Sunday, June 12, 2016

[511] I'm So Fancy

Despite what this may look like, there's a very clear and very poignant point I want to get across in this post. I'm deeply mired by the colloquial milieu over the last few hours, so please, bear with me. I think I can do it. I'm not even really that drunk anymore, but again, I've been provoked by a conversation I had with what I deem the “normal” folks. Let's begin.

I think we dismiss “class” at our peril. For as often as it is invoked in our modern political arenas, I do not believe we spend time defining it. I've offered a few instances in the (too lazy to link atm, but stay tuned) past. We tend to believe it has much to do with our income. You're automatically in a higher class once you breach a threshold. Jay-Z says, “we don't pay the same taxes,” because his realm of existence is better than yours.

As with everything, I've again noticed a pattern. I know guys, my bad, it's all just boring patterns and shit, but really, I think it can inform and help. Maybe you won't sound stupid or like someone of a lower class one day because you caught this blog. :p

Anyway, first we must bring up the idea that someone isn't “political.” I think this is a horrendously vacuous and insidious lie. It is a lie that is so reflexively employed that people routinely take pride in espousing its virtue. Shame on them.

You see, in my view, we don't have a choice. By being born, for all the shit loaded upon your shoulders, you are by default “political.” You want your food not poisoned? Yeah, politics stepped in and regulated that shit. You want a world not suffocated by a nuclear Holocaust? I'd put money on the idea that you have an opinion on our maintenance and use of such weapons.

What's important to understand, is that for the “normal” folks, they can't be bothered. This sounds simple, but it speaks to so much more that you can only get when you impress upon them.
A woman I talked to tonight said she wasn't “political.” Her exact reasons why were, “I was raped when I was 7, then again when I was 11, my family are drunks, and it's taken me years to find this guy who I for the first time in my life am actually happy with.”

At first glance, her story has nothing to do with some political position she may take. More importantly to realize, she is speaking to the kind of overflow our minds are constantly dealing with in attempting to discern where our attention should lie. Because everyone has a story, right? We're all still in the margin of error coming out of primarily murderous and rapist behaviors that fueled our species to this point, no? One not need be callous in dismissing someone's story or hardship, but if we're going to power on into the future, your personal hardship is not a counterpoint to your responsibility or capacity to engage with a larger picture.

Because that's the important thing. You're not just your hardship or capacity to pursue happiness. You're not the endless stories you can offer me about some trip down video game lane or vacation or conversation you took that stood in stark contrast to your otherwise terrible or tumultuous life. This is an extremely hard, if not impossible sell, in the moment someone is trying to relate these things towards you.

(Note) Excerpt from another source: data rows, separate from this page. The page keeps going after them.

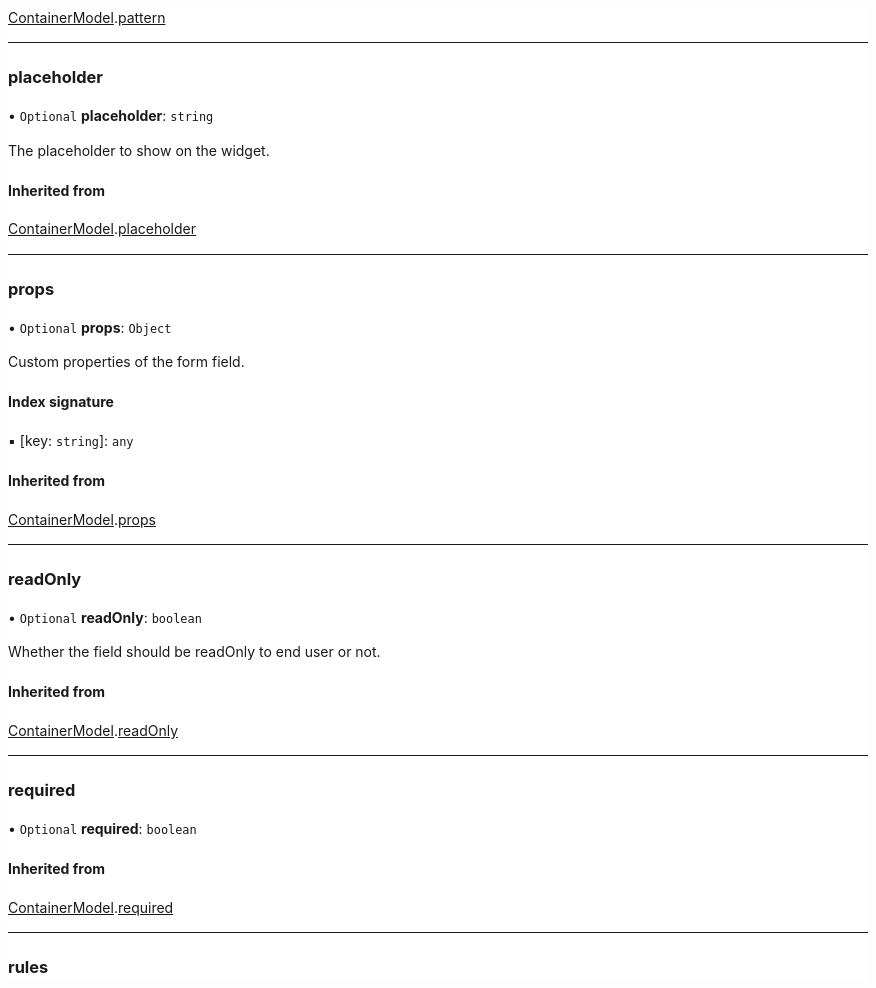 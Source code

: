 [ContainerModel](types_Model.ContainerModel.md).[pattern](types_Model.ContainerModel.md#pattern)

___

### placeholder

• `Optional` **placeholder**: `string`

The placeholder to show on the widget.

#### Inherited from

[ContainerModel](types_Model.ContainerModel.md).[placeholder](types_Model.ContainerModel.md#placeholder)

___

### props

• `Optional` **props**: `Object`

Custom properties of the form field.

#### Index signature

▪ [key: `string`]: `any`

#### Inherited from

[ContainerModel](types_Model.ContainerModel.md).[props](types_Model.ContainerModel.md#props)

___

### readOnly

• `Optional` **readOnly**: `boolean`

Whether the field should be readOnly to end user or not.

#### Inherited from

[ContainerModel](types_Model.ContainerModel.md).[readOnly](types_Model.ContainerModel.md#readonly)

___

### required

• `Optional` **required**: `boolean`

#### Inherited from

[ContainerModel](types_Model.ContainerModel.md).[required](types_Model.ContainerModel.md#required)

___

### rules
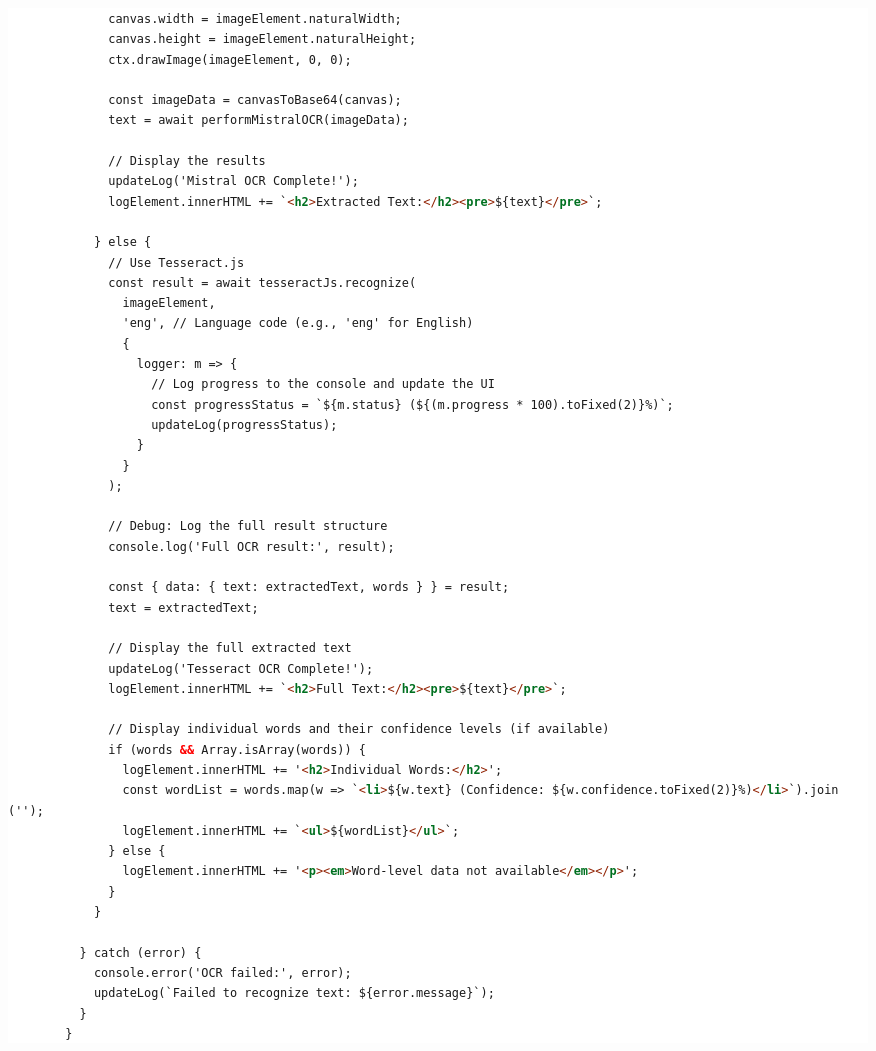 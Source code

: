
 ```html
              canvas.width = imageElement.naturalWidth;
              canvas.height = imageElement.naturalHeight;
              ctx.drawImage(imageElement, 0, 0);
              
              const imageData = canvasToBase64(canvas);
              text = await performMistralOCR(imageData);
              
              // Display the results
              updateLog('Mistral OCR Complete!');
              logElement.innerHTML += `<h2>Extracted Text:</h2><pre>${text}</pre>`;
              
            } else {
              // Use Tesseract.js
              const result = await tesseractJs.recognize(
                imageElement,
                'eng', // Language code (e.g., 'eng' for English)
                {
                  logger: m => {
                    // Log progress to the console and update the UI
                    const progressStatus = `${m.status} (${(m.progress * 100).toFixed(2)}%)`;
                    updateLog(progressStatus);
                  }
                }
              );
              
              // Debug: Log the full result structure
              console.log('Full OCR result:', result);
              
              const { data: { text: extractedText, words } } = result;
              text = extractedText;
          
              // Display the full extracted text
              updateLog('Tesseract OCR Complete!');
              logElement.innerHTML += `<h2>Full Text:</h2><pre>${text}</pre>`;
          
              // Display individual words and their confidence levels (if available)
              if (words && Array.isArray(words)) {
                logElement.innerHTML += '<h2>Individual Words:</h2>';
                const wordList = words.map(w => `<li>${w.text} (Confidence: ${w.confidence.toFixed(2)}%)</li>`).join('');
                logElement.innerHTML += `<ul>${wordList}</ul>`;
              } else {
                logElement.innerHTML += '<p><em>Word-level data not available</em></p>';
              }
            }
        
          } catch (error) {
            console.error('OCR failed:', error);
            updateLog(`Failed to recognize text: ${error.message}`);
          }
        }
```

It speaks to the tools I hope to create. We're all in this together and probably speaking about the same language even if you only ever get peaks at it in my drunken diatribes because you're pussy ass niggas who ain't worthy my time. Or at least, that's the story you tell me by faking your lives on facebook and giving me nothing to read. It's hard to burrow down until you find common ground. If it's hard between me and people I might have too quickly jumped into calling friends, get drunk and talk to the your average Steak and Shake employee. I promise you, by virtue of you seeing this, you occupy a class unfamiliar to them, if only because my patience cannot abide otherwise.

Endless deferral is the name of the game with regard to the desperate, broke, and tired. It's not their responsibility to think about who's going to be the next President. All they know is, when time comes to abort their mistake and they can't afford it, times are tough once again. When they used to get that dank weed from the guy who got deported, man, just our luck, gotta go back to the mediocre shit. It's a one to one analogy when you think of the general thesis to Rich Dad, Poor Dad. Poor dad has no other option. 2 thousand or 6 thousand doesn't mean shit to him except as something that's going to be spent in some form of desperation or treat. You're dumb to tell him to invest, just like you're dumb to expect people who've never felt their impact on the system to appreciate the degree of impact from their choices.

It's the sickest thing to recognize that these desperate, had their whole lives fucked with mother fuckers, actually do care. They ask questions. They'd get involved. It's like looking at the “dumb kid” and realizing they just need to be given the time and attention. People only go so far as you're prepared to support them.

I think we just need to spend more time talking to each other. You'll see the same shit I do. You'll see the great divide in perspectives that still seems to resolve around similar points. I know a world's amount of information more than the people I talked to tonight. That doesn't make me special. It's not particularly hard or different than the shit they know. But I come from a place of privilege that allows me to contemplate and play with that information. I have to “bestow” tools that get them involved because I don't have a pocket “I was raped when I was 7” story to use in service to my disenfranchisement.

We're only as good as our worst player. And I keep meeting people who say the stupid ass phrase, “I'm not political.” I think we can do better.